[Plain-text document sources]
··········

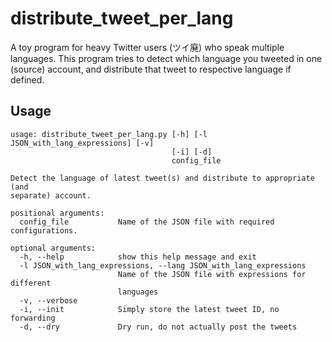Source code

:# distribute_tweet_per_lang

A toy program for heavy Twitter users (ツイ廃) who speak multiple languages. This program tries to detect which language you tweeted in one (source) account, and distribute that tweet to respective language if defined.

## Usage
```
usage: distribute_tweet_per_lang.py [-h] [-l JSON_with_lang_expressions] [-v]
                                    [-i] [-d]
                                    config_file

Detect the language of latest tweet(s) and distribute to appropriate (and
separate) account.

positional arguments:
  config_file           Name of the JSON file with required configurations.

optional arguments:
  -h, --help            show this help message and exit
  -l JSON_with_lang_expressions, --lang JSON_with_lang_expressions
                        Name of the JSON file with expressions for different
                        languages
  -v, --verbose
  -i, --init            Simply store the latest tweet ID, no forwarding
  -d, --dry             Dry run, do not actually post the tweets
```


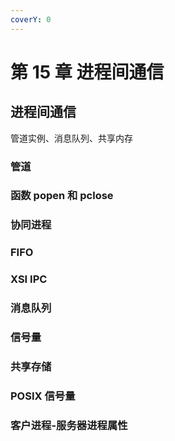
 ```yaml
---
coverY: 0
---
```


# 第 15 章 进程间通信

## 进程间通信

管道实例、消息队列、共享内存

### 管道

### 函数 popen 和 pclose

### 协同进程

### FIFO

### XSI IPC

### 消息队列

### 信号量

### 共享存储

### POSIX 信号量

### 客户进程-服务器进程属性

··········

▶ _Assigned task_
A verbatim copy of the entries, stripped of pictures, should be produced.

▶ _Written answer_
Source code

:# distribute_tweet_per_lang

A toy program for heavy Twitter users (ツイ廃) who speak multiple languages. This program tries to detect which language you tweeted in one (source) account, and distribute that tweet to respective language if defined.

## Usage
```
usage: distribute_tweet_per_lang.py [-h] [-l JSON_with_lang_expressions] [-v]
                                    [-i] [-d]
                                    config_file

Detect the language of latest tweet(s) and distribute to appropriate (and
separate) account.

positional arguments:
  config_file           Name of the JSON file with required configurations.

optional arguments:
  -h, --help            show this help message and exit
  -l JSON_with_lang_expressions, --lang JSON_with_lang_expressions
                        Name of the JSON file with expressions for different
                        languages
  -v, --verbose
  -i, --init            Simply store the latest tweet ID, no forwarding
  -d, --dry             Dry run, do not actually post the tweets
```


 ```yaml
---
coverY: 0
---
```


# 第 15 章 进程间通信

## 进程间通信

管道实例、消息队列、共享内存

### 管道

### 函数 popen 和 pclose

### 协同进程

### FIFO

### XSI IPC

### 消息队列

### 信号量

### 共享存储

### POSIX 信号量

### 客户进程-服务器进程属性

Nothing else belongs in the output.